With this new iOS app, users can feature a song with every image they share. The tracks are pulled from the Apple store (35 million songs) and are in fact song previews rather than the whole tracks. If users decide they like the song enough to buy it form Apple, Tunepics will get affiliate revenues from those sales.

TunePics is the brainchild of Justin Cooke, founder of innovation agency innovate7 in London, and has been built by AKQA, the London interactive agency.

It’s Cooke’s hope that Tunepics will be a “magical and cinematic celebration of people’s lives that touches all of our senses .… With Tunepics, everyone can create a soundtrack to their life.” Indeed, using the app is akin to scrolling past auto-playing videos in Facebook, except these are pictures with music.

But this is a little more than the launch of an app. Some major celebrities and brands have signed up to use the app, including Airbnb, AllSaints, Asos, Dazed, Jamie Oliver, Kate Bosworth, Michael Polish, Paul Smith, Tracy Anderson, will.i.am and others.

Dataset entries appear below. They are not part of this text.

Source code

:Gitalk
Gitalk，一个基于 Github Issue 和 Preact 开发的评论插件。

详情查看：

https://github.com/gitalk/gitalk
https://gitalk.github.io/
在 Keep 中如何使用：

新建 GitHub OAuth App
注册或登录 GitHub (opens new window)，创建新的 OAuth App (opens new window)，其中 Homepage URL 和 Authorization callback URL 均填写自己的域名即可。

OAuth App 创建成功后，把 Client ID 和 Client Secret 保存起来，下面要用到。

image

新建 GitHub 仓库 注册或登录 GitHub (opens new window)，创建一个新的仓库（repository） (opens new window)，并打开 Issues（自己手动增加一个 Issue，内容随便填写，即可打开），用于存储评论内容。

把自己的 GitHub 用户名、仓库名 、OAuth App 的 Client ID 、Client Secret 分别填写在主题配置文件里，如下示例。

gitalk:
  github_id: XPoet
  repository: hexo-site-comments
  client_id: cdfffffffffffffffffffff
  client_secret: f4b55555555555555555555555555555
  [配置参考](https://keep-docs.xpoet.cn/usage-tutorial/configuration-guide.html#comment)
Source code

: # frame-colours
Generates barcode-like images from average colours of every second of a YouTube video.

On Tunepics you don’t like or retweet; instead, you attach an emotion to a tunepic using an ‘emotion wheel’ – selecting a colour to represent the impact of what you’ve seen, felt and heard.

You can add an array of filters to photos, including weather effects like sunshine, rain, snow, raindrops or a rainbow (DOUBLE RAINBOW!). Users can also ‘re-tune’ (share) a tunepic that they love back onto their own feed, alongside standard social functions such as ‘likes’ and comments.

All this data is captured so you can see how people are reacting to your content, showing how many people are, ‘dancing’, ‘inspired’ or ‘happy’ about a tunepic. Thus, Tunepics hopes to show what an entire country is feeling and listening to at any moment.

Now, while other apps have tried this — mupix (also from the UK) and Snippit are just two — it’s the ability to see user feedback in this way that sets TunePics apart. Plus, of course, it’s celebrity endorsement.

Of course, there is a sort of Trojan Horse inside this. Since Tunepics drives engagement around music, it may be able to send a song into the charts if enough people attach it to their pictures and then end up buying it.